Copy out all the entries below, word for word.

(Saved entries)
▽
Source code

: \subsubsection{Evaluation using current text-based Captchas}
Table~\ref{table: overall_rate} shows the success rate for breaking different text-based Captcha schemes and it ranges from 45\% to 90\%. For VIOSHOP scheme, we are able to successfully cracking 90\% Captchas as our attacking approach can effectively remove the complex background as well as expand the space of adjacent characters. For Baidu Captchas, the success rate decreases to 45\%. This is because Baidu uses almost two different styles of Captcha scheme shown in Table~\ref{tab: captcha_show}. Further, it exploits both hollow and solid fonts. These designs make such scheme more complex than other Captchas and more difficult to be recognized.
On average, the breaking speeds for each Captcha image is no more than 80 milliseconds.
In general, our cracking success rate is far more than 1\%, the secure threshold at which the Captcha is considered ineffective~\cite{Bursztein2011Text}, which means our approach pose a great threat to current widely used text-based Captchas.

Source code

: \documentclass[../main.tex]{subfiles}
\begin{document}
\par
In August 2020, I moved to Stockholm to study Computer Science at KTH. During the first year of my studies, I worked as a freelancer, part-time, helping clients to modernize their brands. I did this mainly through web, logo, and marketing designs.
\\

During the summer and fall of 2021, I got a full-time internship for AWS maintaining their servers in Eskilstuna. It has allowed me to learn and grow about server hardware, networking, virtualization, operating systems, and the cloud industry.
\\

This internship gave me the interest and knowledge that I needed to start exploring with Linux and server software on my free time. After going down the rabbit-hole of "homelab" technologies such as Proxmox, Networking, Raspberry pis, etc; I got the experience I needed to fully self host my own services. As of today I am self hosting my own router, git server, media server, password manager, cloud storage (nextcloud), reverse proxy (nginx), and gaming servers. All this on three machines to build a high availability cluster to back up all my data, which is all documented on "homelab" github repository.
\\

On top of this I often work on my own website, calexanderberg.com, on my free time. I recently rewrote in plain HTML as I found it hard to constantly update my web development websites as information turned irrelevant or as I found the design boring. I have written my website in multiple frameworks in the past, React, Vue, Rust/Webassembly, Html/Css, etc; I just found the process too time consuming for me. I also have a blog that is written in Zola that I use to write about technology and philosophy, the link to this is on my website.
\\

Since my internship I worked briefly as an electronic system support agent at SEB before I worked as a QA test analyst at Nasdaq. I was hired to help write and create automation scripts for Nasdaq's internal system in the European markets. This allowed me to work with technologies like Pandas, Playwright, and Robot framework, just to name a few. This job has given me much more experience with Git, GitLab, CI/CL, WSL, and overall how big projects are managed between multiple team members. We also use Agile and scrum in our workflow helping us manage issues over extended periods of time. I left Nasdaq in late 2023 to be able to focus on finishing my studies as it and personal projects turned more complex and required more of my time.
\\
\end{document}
△
THE COMPLETED TASK
Source code

: \subsubsection{Evaluation using current text-based Captchas}
Table~\ref{table: overall_rate} shows the success rate for breaking different text-based Captcha schemes and it ranges from 45\% to 90\%. For VIOSHOP scheme, we are able to successfully cracking 90\% Captchas as our attacking approach can effectively remove the complex background as well as expand the space of adjacent characters. For Baidu Captchas, the success rate decreases to 45\%. This is because Baidu uses almost two different styles of Captcha scheme shown in Table~\ref{tab: captcha_show}. Further, it exploits both hollow and solid fonts. These designs make such scheme more complex than other Captchas and more difficult to be recognized.
On average, the breaking speeds for each Captcha image is no more than 80 milliseconds.
In general, our cracking success rate is far more than 1\%, the secure threshold at which the Captcha is considered ineffective~\cite{Bursztein2011Text}, which means our approach pose a great threat to current widely used text-based Captchas.

Source code

: \documentclass[../main.tex]{subfiles}
\begin{document}
\par
In August 2020, I moved to Stockholm to study Computer Science at KTH. During the first year of my studies, I worked as a freelancer, part-time, helping clients to modernize their brands. I did this mainly through web, logo, and marketing designs.
\\

During the summer and fall of 2021, I got a full-time internship for AWS maintaining their servers in Eskilstuna. It has allowed me to learn and grow about server hardware, networking, virtualization, operating systems, and the cloud industry.
\\

This internship gave me the interest and knowledge that I needed to start exploring with Linux and server software on my free time. After going down the rabbit-hole of "homelab" technologies such as Proxmox, Networking, Raspberry pis, etc; I got the experience I needed to fully self host my own services. As of today I am self hosting my own router, git server, media server, password manager, cloud storage (nextcloud), reverse proxy (nginx), and gaming servers. All this on three machines to build a high availability cluster to back up all my data, which is all documented on "homelab" github repository.
\\

On top of this I often work on my own website, calexanderberg.com, on my free time. I recently rewrote in plain HTML as I found it hard to constantly update my web development websites as information turned irrelevant or as I found the design boring. I have written my website in multiple frameworks in the past, React, Vue, Rust/Webassembly, Html/Css, etc; I just found the process too time consuming for me. I also have a blog that is written in Zola that I use to write about technology and philosophy, the link to this is on my website.
\\

Since my internship I worked briefly as an electronic system support agent at SEB before I worked as a QA test analyst at Nasdaq. I was hired to help write and create automation scripts for Nasdaq's internal system in the European markets. This allowed me to work with technologies like Pandas, Playwright, and Robot framework, just to name a few. This job has given me much more experience with Git, GitLab, CI/CL, WSL, and overall how big projects are managed between multiple team members. We also use Agile and scrum in our workflow helping us manage issues over extended periods of time. I left Nasdaq in late 2023 to be able to focus on finishing my studies as it and personal projects turned more complex and required more of my time.
\\
\end{document}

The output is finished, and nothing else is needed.